Your answer is the lines from the one that has "uses Ebean ORM" through the last line of the records below, retyped exactly and alone.

::: Extracted information

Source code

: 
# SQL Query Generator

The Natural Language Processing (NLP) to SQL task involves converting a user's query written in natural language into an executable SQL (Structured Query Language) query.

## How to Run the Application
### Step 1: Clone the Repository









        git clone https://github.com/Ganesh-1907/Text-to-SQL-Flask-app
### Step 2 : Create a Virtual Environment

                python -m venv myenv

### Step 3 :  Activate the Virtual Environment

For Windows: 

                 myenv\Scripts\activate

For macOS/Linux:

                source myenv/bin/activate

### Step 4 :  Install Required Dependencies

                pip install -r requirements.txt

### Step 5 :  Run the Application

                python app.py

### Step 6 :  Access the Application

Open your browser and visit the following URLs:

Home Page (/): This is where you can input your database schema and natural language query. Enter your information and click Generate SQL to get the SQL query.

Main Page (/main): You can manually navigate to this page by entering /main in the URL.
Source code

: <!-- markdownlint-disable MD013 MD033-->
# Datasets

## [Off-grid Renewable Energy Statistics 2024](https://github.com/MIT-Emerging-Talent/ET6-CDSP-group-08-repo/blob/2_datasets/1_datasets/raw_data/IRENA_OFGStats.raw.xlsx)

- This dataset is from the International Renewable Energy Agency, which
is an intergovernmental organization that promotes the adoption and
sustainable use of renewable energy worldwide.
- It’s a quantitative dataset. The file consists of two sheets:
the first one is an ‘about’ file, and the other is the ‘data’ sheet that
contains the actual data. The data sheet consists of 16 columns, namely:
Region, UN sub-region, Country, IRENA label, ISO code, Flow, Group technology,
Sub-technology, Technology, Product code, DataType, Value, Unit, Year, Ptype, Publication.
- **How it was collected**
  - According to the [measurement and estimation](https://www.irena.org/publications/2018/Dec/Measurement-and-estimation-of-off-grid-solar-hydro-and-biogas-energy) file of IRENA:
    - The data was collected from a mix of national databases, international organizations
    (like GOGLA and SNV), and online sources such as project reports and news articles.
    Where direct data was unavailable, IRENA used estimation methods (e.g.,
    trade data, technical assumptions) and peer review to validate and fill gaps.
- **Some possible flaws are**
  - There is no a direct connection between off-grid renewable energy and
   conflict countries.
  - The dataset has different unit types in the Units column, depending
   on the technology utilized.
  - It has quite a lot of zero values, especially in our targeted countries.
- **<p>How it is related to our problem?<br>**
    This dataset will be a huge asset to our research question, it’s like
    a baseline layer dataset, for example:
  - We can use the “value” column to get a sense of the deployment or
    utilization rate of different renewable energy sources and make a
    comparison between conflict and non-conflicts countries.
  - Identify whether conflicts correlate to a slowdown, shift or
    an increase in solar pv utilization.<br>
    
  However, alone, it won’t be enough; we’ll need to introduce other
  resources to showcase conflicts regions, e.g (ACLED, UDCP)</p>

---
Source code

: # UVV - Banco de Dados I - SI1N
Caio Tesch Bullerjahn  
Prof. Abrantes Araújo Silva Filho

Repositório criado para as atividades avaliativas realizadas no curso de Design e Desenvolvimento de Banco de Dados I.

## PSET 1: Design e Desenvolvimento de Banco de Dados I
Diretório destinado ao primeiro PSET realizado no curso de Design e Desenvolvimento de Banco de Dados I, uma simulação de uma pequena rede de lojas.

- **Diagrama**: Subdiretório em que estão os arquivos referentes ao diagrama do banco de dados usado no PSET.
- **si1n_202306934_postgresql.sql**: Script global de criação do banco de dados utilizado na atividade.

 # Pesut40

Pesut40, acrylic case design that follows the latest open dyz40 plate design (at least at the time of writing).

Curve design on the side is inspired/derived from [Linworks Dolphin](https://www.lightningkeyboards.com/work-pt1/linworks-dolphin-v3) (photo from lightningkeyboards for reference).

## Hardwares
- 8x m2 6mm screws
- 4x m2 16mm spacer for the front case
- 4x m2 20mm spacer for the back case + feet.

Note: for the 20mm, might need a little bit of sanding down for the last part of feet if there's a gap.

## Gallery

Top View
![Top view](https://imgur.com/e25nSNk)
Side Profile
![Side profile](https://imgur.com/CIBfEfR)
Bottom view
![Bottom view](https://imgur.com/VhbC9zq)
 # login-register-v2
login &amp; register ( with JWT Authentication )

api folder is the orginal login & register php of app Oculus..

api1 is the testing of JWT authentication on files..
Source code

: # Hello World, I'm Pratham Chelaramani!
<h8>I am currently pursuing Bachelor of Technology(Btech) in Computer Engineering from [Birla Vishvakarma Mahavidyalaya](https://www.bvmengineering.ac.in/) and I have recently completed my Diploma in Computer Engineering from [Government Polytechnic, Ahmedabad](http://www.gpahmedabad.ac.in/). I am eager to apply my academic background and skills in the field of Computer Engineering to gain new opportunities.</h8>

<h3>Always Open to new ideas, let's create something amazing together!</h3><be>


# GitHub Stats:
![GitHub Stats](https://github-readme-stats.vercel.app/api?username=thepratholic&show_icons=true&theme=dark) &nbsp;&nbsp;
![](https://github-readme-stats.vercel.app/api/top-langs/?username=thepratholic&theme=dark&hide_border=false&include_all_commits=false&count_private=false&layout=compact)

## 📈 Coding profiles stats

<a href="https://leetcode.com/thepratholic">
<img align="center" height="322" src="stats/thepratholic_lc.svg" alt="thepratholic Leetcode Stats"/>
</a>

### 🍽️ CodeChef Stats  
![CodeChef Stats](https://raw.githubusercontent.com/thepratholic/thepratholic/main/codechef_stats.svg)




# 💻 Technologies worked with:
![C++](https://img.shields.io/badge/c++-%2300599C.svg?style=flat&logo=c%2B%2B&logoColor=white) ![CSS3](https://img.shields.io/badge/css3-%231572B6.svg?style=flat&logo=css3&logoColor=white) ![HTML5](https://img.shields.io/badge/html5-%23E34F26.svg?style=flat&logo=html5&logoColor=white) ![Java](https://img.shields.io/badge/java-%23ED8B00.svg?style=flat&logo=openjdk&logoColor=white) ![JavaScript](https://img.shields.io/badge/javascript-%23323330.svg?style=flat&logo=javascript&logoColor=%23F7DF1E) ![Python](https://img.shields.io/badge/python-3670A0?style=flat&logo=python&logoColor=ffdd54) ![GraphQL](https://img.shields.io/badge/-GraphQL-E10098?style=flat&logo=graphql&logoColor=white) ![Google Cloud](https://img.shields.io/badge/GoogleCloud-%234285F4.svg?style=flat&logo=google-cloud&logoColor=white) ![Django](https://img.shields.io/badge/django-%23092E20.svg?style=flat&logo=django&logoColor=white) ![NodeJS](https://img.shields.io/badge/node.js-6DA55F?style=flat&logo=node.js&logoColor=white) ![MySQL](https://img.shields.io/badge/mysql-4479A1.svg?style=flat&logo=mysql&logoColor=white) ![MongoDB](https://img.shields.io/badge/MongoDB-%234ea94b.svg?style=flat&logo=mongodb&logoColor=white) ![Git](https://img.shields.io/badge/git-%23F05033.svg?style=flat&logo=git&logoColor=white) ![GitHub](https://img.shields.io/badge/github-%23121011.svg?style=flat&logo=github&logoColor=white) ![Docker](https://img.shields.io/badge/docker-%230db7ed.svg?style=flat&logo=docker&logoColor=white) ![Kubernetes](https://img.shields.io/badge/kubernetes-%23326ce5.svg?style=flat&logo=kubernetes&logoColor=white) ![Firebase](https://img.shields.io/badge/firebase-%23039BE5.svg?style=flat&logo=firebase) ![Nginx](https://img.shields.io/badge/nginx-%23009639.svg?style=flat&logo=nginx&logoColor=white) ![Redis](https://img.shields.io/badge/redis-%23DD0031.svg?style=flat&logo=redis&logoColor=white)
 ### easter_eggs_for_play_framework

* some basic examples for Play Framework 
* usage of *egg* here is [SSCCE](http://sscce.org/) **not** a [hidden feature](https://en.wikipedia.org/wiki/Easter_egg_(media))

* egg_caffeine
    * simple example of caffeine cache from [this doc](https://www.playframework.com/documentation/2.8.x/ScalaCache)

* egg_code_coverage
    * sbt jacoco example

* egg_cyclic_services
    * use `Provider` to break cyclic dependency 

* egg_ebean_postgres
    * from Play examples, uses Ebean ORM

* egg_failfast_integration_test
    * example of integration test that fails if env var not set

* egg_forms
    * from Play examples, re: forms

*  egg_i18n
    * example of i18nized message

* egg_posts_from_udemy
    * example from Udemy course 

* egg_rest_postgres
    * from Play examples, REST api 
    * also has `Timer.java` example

::::::

Answer for this exercise »
    * from Play examples, uses Ebean ORM

* egg_failfast_integration_test
    * example of integration test that fails if env var not set

* egg_forms
    * from Play examples, re: forms

*  egg_i18n
    * example of i18nized message

* egg_posts_from_udemy
    * example from Udemy course 

* egg_rest_postgres
    * from Play examples, REST api 
    * also has `Timer.java` example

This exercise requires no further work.